I chose the name “Little Gidding of Penn’s Woods” for my website for three reasons: first, because my faith tradition is the Episcopal Church whose mother church is the Church of England; second, because I live in Pennsylvania which means Penn’s Woods and founded by Quakers; and third, because I want to live my Christian faith in a middle way between local church participation and the cloistered monastic life. My wife, Barbara, and I view our humble home as our retreat hermitage where we are blessed to live a simple life with our two dogs - Sassy and Bird, two cats - Elly and Penny, our garden, and all of the birds, deer, foxes, and other wild beasts and angels who call our property and surrounding woods and
open lands their home.
After forty four years of ordained ministry as an Episcopal parish priest, I am now retired and in the autumn of my life. This offers me the opportunity to live into a balanced, wholistic and healthy life of Prayer, Worship, Non-violence, Simplicity, Service, Work, and Study.
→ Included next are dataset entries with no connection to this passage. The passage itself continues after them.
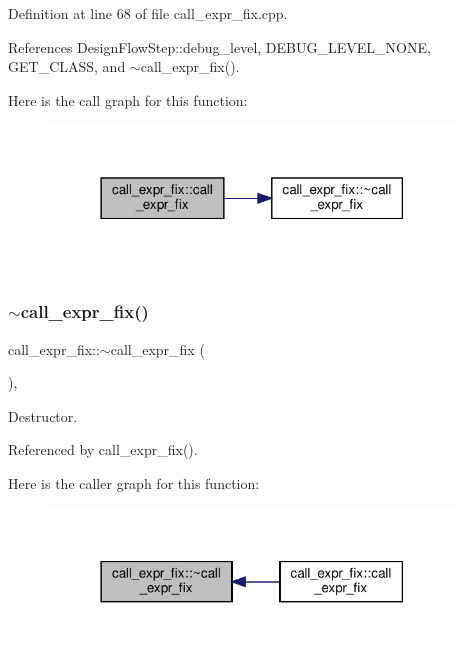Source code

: Definition at line 68 of file call\+\_\+expr\+\_\+fix.\+cpp.



References Design\+Flow\+Step\+::debug\+\_\+level, D\+E\+B\+U\+G\+\_\+\+L\+E\+V\+E\+L\+\_\+\+N\+O\+NE, G\+E\+T\+\_\+\+C\+L\+A\+SS, and $\sim$call\+\_\+expr\+\_\+fix().

Here is the call graph for this function\+:
\nopagebreak
\begin{figure}[H]
\begin{center}
\leavevmode
\includegraphics[width=306pt]{dc/d11/classcall__expr__fix_a594e31d69f9195fe9a8c309c671c812a_cgraph}
\end{center}
\end{figure}
\mbox{\label{classcall__expr__fix_afab1acad9ea02275ec326ad5a1a920fd}} 
\subsubsection{\texorpdfstring{$\sim$call\+\_\+expr\+\_\+fix()}{~call\_expr\_fix()}}
{\footnotesize\ttfamily call\+\_\+expr\+\_\+fix\+::$\sim$call\+\_\+expr\+\_\+fix (\begin{DoxyParamCaption}{ }\end{DoxyParamCaption})\hspace{0.3cm}{\ttfamily [override]}, {\ttfamily [default]}}



Destructor. 



Referenced by call\+\_\+expr\+\_\+fix().

Here is the caller graph for this function\+:
\nopagebreak
\begin{figure}[H]
\begin{center}
\leavevmode
\includegraphics[width=306pt]{dc/d11/classcall__expr__fix_afab1acad9ea02275ec326ad5a1a920fd_icgraph}
\end{center}
\end{figure}


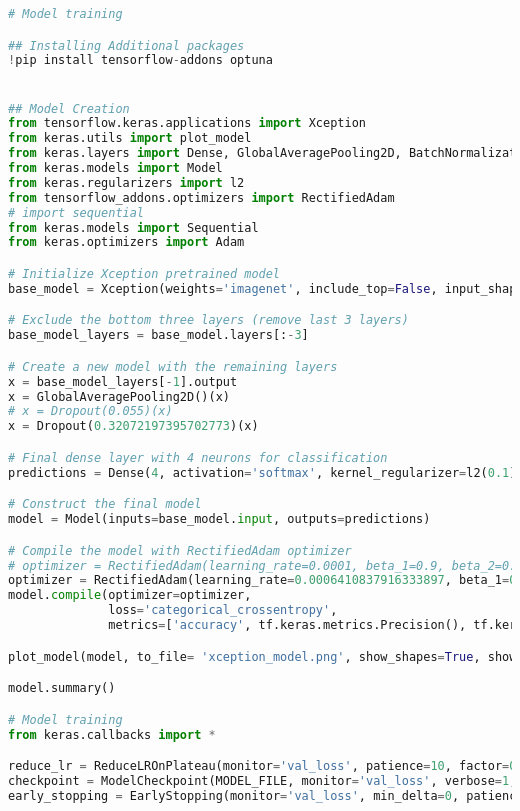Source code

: \begin{lstlisting}[language=Python]
# Model training

## Installing Additional packages
!pip install tensorflow-addons optuna


## Model Creation
from tensorflow.keras.applications import Xception
from keras.utils import plot_model
from keras.layers import Dense, GlobalAveragePooling2D, BatchNormalization, Dropout
from keras.models import Model
from keras.regularizers import l2
from tensorflow_addons.optimizers import RectifiedAdam
# import sequential
from keras.models import Sequential
from keras.optimizers import Adam

# Initialize Xception pretrained model
base_model = Xception(weights='imagenet', include_top=False, input_shape=(224,224,3))

# Exclude the bottom three layers (remove last 3 layers)
base_model_layers = base_model.layers[:-3]

# Create a new model with the remaining layers
x = base_model_layers[-1].output
x = GlobalAveragePooling2D()(x)
# x = Dropout(0.055)(x)
x = Dropout(0.32072197395702773)(x)

# Final dense layer with 4 neurons for classification
predictions = Dense(4, activation='softmax', kernel_regularizer=l2(0.1), dtype='float64')(x)

# Construct the final model
model = Model(inputs=base_model.input, outputs=predictions)

# Compile the model with RectifiedAdam optimizer
# optimizer = RectifiedAdam(learning_rate=0.0001, beta_1=0.9, beta_2=0.999, epsilon=1e-08)
optimizer = RectifiedAdam(learning_rate=0.0006410837916333897, beta_1=0.9, beta_2=0.999, epsilon=1e-08)
model.compile(optimizer=optimizer,
              loss='categorical_crossentropy',
              metrics=['accuracy', tf.keras.metrics.Precision(), tf.keras.metrics.Recall(), 'categorical_accuracy'])

plot_model(model, to_file= 'xception_model.png', show_shapes=True, show_layer_names=True)

model.summary()

# Model training
from keras.callbacks import *

reduce_lr = ReduceLROnPlateau(monitor='val_loss', patience=10, factor=0.3, min_lr=1e-6)
checkpoint = ModelCheckpoint(MODEL_FILE, monitor='val_loss', verbose=1, save_best_only=True)
early_stopping = EarlyStopping(monitor='val_loss', min_delta=0, patience=20, verbose=1, mode='auto')


\end{lstlisting}

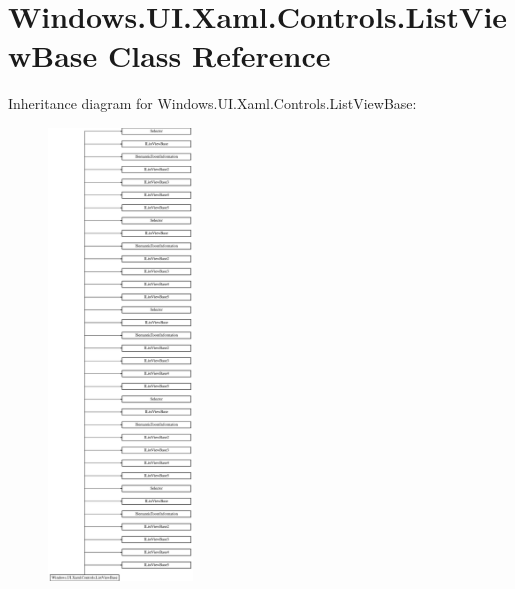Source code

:\hypertarget{class_windows_1_1_u_i_1_1_xaml_1_1_controls_1_1_list_view_base}{}\section{Windows.\+U\+I.\+Xaml.\+Controls.\+List\+View\+Base Class Reference}
\label{class_windows_1_1_u_i_1_1_xaml_1_1_controls_1_1_list_view_base}
Inheritance diagram for Windows.\+U\+I.\+Xaml.\+Controls.\+List\+View\+Base\+:\begin{figure}[H]
\begin{center}
\leavevmode
\includegraphics[height=12.000000cm]{class_windows_1_1_u_i_1_1_xaml_1_1_controls_1_1_list_view_base}
\end{center}
\end{figure}
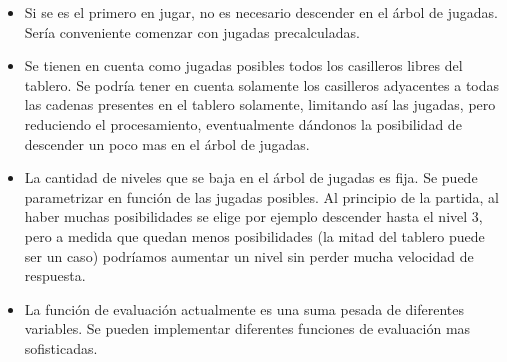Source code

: \documentclass[11pt]{article}
\begin{document}
   \begin{itemize}
     \item Si se es el primero en jugar, no es necesario descender en
       el \'arbol de jugadas. Ser\'ia conveniente comenzar con jugadas
       precalculadas.
     \item Se tienen en cuenta como jugadas posibles todos los
       casilleros libres del tablero. Se podr\'ia tener en cuenta
       solamente los casilleros adyacentes a todas las cadenas
       presentes en el tablero solamente, limitando as\'i las jugadas,
       pero reduciendo el procesamiento, eventualmente d\'andonos la
       posibilidad de descender un poco mas en el \'arbol de jugadas.
     \item La cantidad de niveles que se baja en el \'arbol de jugadas
       es fija. Se puede parametrizar en funci\'on de las jugadas
       posibles. Al principio de la partida, al haber muchas
       posibilidades se elige por ejemplo descender hasta el nivel 3,
       pero a medida que quedan menos posibilidades (la mitad del
       tablero puede ser un caso) podr\'iamos aumentar un nivel sin
       perder mucha velocidad de respuesta.
     \item La funci\'on de evaluaci\'on actualmente es una suma pesada
       de diferentes variables. Se pueden implementar diferentes
       funciones de evaluaci\'on mas sofisticadas.
   \end{itemize}
\end{document}

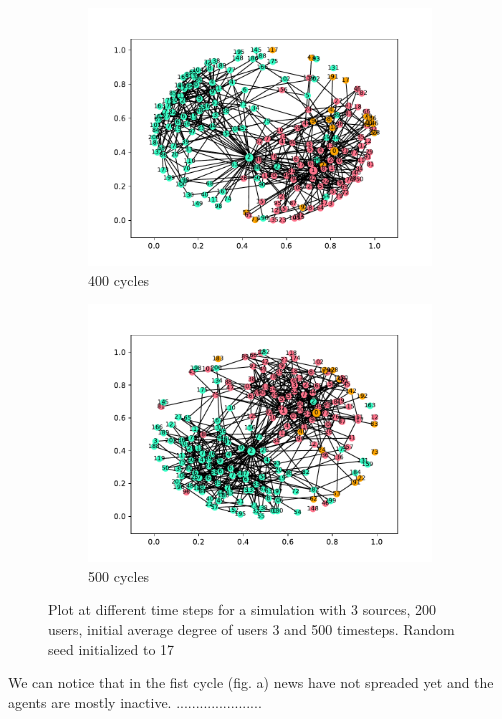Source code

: \begin{figure}
  \begin{subfigure}[t]{.45\textwidth}
    \centering
    \includegraphics[trim={1cm .5cm 1cm 1cm}, clip, width=\linewidth]{img/pdf/plot-0400.pdf} 
    \caption{400 cycles} \label{fig:300}
  \end{subfigure}
  \begin{subfigure}[t]{.45\textwidth}
    \centering
    \includegraphics[trim={1cm .5cm 1cm 1cm}, clip, width=\linewidth]{img/pdf/plot-0500.pdf} 
    \caption{500 cycles} \label{fig:400}
  \end{subfigure}
 
  \caption{Plot at different time steps for a simulation with 3 sources, 200 users, initial average degree of users 3 and 500 timesteps. Random seed initialized to 17}
\end{figure}


We can notice that in the fist cycle (fig. a) news have not spreaded yet and the agents are mostly inactive. ......................
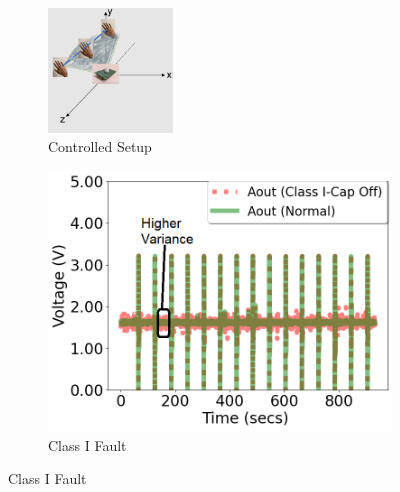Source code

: \documentclass[manuscript,screen,review]{acmart} %
\providecommand{\DIFaddend}{} %
\providecommand{\DIFaddbeginFL}{} %
\providecommand{\DIFaddendFL}{} %
\providecommand{\DIFdelbeginFL}{} %
\providecommand{\DIFdelendFL}{} %
\newcommand{\DIFscaledelfig}{0.5}
\newlength{\DIFdelgraphicswidth} %
\newlength{\DIFdelgraphicsheight} %
\newcommand{\DIFaddincludegraphics}[2][]{{\color{blue}\fbox{\DIFOincludegraphics[#1]{#2}}}} %
\newcommand{\DIFdelincludegraphics}[2][]{%
\sbox{\DIFdelgraphicsbox}{\DIFOincludegraphics[#1]{#2}}%
\settoboxwidth{\DIFdelgraphicswidth}{\DIFdelgraphicsbox} %
\settoboxtotalheight{\DIFdelgraphicsheight}{\DIFdelgraphicsbox} %
\scalebox{\DIFscaledelfig}{%
\parbox[b]{\DIFdelgraphicswidth}{\usebox{\DIFdelgraphicsbox}\\[-\baselineskip] \rule{\DIFdelgraphicswidth}{0em}}\llap{\resizebox{\DIFdelgraphicswidth}{\DIFdelgraphicsheight}{%
\setlength{\unitlength}{\DIFdelgraphicswidth}%
\begin{picture}(1,1)%
\thicklines\linethickness{2pt} %
{\color[rgb]{1,0,0}\put(0,0){\framebox(1,1){}}}%
{\color[rgb]{1,0,0}\put(0,0){\line( 1,1){1}}}%
{\color[rgb]{1,0,0}\put(0,1){\line(1,-1){1}}}%
\end{picture}%
}\hspace*{3pt}}} %
} %
\DeclareRobustCommand{\DIFaddend}{\DIFOaddend \let\includegraphics\DIFOincludegraphics} %
\DeclareRobustCommand{\DIFaddbeginFL}{\DIFOaddbeginFL \let\includegraphics\DIFaddincludegraphics} %
\DeclareRobustCommand{\DIFaddendFL}{\DIFOaddendFL \let\includegraphics\DIFOincludegraphics} %
\DeclareRobustCommand{\DIFdelbeginFL}{\DIFOdelbeginFL \let\includegraphics\DIFdelincludegraphics} %
\DeclareRobustCommand{\DIFdelendFL}{\DIFOaddendFL \let\includegraphics\DIFOincludegraphics} %
\begin{document}
\DIFaddend \begin{figure}[b]
	\centering
	\DIFdelbeginFL %
\DIFdelendFL \DIFaddbeginFL \begin{subfigure}[b]{0.3\textwidth}
		\DIFaddendFL \centering
		\DIFdelbeginFL %
\DIFdelendFL \DIFaddbeginFL \includegraphics[scale=0.6, height=1.3in]{figures/platform/controlled_setup-2.png}
		\DIFaddendFL \caption{Controlled Setup}
		\label{fig:pir_sensor_controlled}
	\end{subfigure}\DIFdelbeginFL %
\DIFdelendFL \DIFaddbeginFL \begin{subfigure}[t]{0.3\textwidth}
		\DIFaddendFL \centering
		\DIFdelbeginFL %
\DIFdelendFL \DIFaddbeginFL \includegraphics[width=\textwidth]{figures/2-PIR-Fault/normal-classI/classI_compared-again.png}
		\DIFaddendFL \caption{Class I Fault}
		\label{fig:pir_sensor_controlled_a}
	\end{subfigure}\DIFdelbeginFL %


\end{figure}
\end{document}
My life is informed primarily by three spiritual sources: the Benedictine spirituality of the Episcopal/Anglican Books of Common Prayer, the Quaker Peace tradition. and the ancient Celtic Christianity of
the British Isles and Ireland.
My vows are the Baptismal Vows found in the 1979 Episcopal Book of Common Prayer (p. 292). We renew these vows from time to time during worship in church, and I also renew them on December 1st,
the Feast Day of Nicholas Ferrar.
"It's the right, good, old way you are in: keep in it."